_Task to complete_
Please give an exact transcription of the lines below, from the one that contains "Nhằm đảm bảo" to the very last, with no other lines.
** Dataset content follows **
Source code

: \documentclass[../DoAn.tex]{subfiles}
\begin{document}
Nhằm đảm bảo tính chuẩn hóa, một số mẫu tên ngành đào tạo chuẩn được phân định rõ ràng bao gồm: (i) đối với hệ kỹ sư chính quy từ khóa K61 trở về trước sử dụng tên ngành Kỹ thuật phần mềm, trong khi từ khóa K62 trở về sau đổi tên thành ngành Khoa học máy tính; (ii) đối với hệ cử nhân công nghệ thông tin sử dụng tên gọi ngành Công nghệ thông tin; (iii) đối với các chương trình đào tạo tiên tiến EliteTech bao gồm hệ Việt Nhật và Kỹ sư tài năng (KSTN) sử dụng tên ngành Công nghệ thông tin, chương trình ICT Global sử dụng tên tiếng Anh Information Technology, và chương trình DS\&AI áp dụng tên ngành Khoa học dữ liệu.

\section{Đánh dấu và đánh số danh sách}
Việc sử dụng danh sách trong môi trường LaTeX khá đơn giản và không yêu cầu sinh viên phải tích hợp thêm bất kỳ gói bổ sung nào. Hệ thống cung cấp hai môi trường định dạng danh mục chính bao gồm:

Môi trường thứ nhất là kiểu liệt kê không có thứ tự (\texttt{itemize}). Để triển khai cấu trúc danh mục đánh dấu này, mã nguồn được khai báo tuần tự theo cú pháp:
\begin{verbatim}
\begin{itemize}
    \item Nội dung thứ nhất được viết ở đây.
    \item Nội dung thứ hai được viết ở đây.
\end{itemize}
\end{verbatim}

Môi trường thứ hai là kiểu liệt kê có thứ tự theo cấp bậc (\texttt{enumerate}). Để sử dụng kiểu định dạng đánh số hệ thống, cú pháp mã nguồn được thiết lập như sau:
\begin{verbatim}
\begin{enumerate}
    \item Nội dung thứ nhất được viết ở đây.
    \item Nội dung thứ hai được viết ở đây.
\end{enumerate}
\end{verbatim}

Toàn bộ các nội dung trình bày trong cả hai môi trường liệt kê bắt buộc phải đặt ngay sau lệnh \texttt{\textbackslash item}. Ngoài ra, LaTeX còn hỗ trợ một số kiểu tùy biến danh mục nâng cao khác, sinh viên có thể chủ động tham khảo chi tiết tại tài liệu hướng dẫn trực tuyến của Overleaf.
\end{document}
** End of Dataset content **
_Your solution_
Nhằm đảm bảo tính chuẩn hóa, một số mẫu tên ngành đào tạo chuẩn được phân định rõ ràng bao gồm: (i) đối với hệ kỹ sư chính quy từ khóa K61 trở về trước sử dụng tên ngành Kỹ thuật phần mềm, trong khi từ khóa K62 trở về sau đổi tên thành ngành Khoa học máy tính; (ii) đối với hệ cử nhân công nghệ thông tin sử dụng tên gọi ngành Công nghệ thông tin; (iii) đối với các chương trình đào tạo tiên tiến EliteTech bao gồm hệ Việt Nhật và Kỹ sư tài năng (KSTN) sử dụng tên ngành Công nghệ thông tin, chương trình ICT Global sử dụng tên tiếng Anh Information Technology, và chương trình DS\&AI áp dụng tên ngành Khoa học dữ liệu.

\section{Đánh dấu và đánh số danh sách}
Việc sử dụng danh sách trong môi trường LaTeX khá đơn giản và không yêu cầu sinh viên phải tích hợp thêm bất kỳ gói bổ sung nào. Hệ thống cung cấp hai môi trường định dạng danh mục chính bao gồm:

Môi trường thứ nhất là kiểu liệt kê không có thứ tự (\texttt{itemize}). Để triển khai cấu trúc danh mục đánh dấu này, mã nguồn được khai báo tuần tự theo cú pháp:
\begin{verbatim}
\begin{itemize}
    \item Nội dung thứ nhất được viết ở đây.
    \item Nội dung thứ hai được viết ở đây.
\end{itemize}
\end{verbatim}

Môi trường thứ hai là kiểu liệt kê có thứ tự theo cấp bậc (\texttt{enumerate}). Để sử dụng kiểu định dạng đánh số hệ thống, cú pháp mã nguồn được thiết lập như sau:
\begin{verbatim}
\begin{enumerate}
    \item Nội dung thứ nhất được viết ở đây.
    \item Nội dung thứ hai được viết ở đây.
\end{enumerate}
\end{verbatim}

Toàn bộ các nội dung trình bày trong cả hai môi trường liệt kê bắt buộc phải đặt ngay sau lệnh \texttt{\textbackslash item}. Ngoài ra, LaTeX còn hỗ trợ một số kiểu tùy biến danh mục nâng cao khác, sinh viên có thể chủ động tham khảo chi tiết tại tài liệu hướng dẫn trực tuyến của Overleaf.
\end{document}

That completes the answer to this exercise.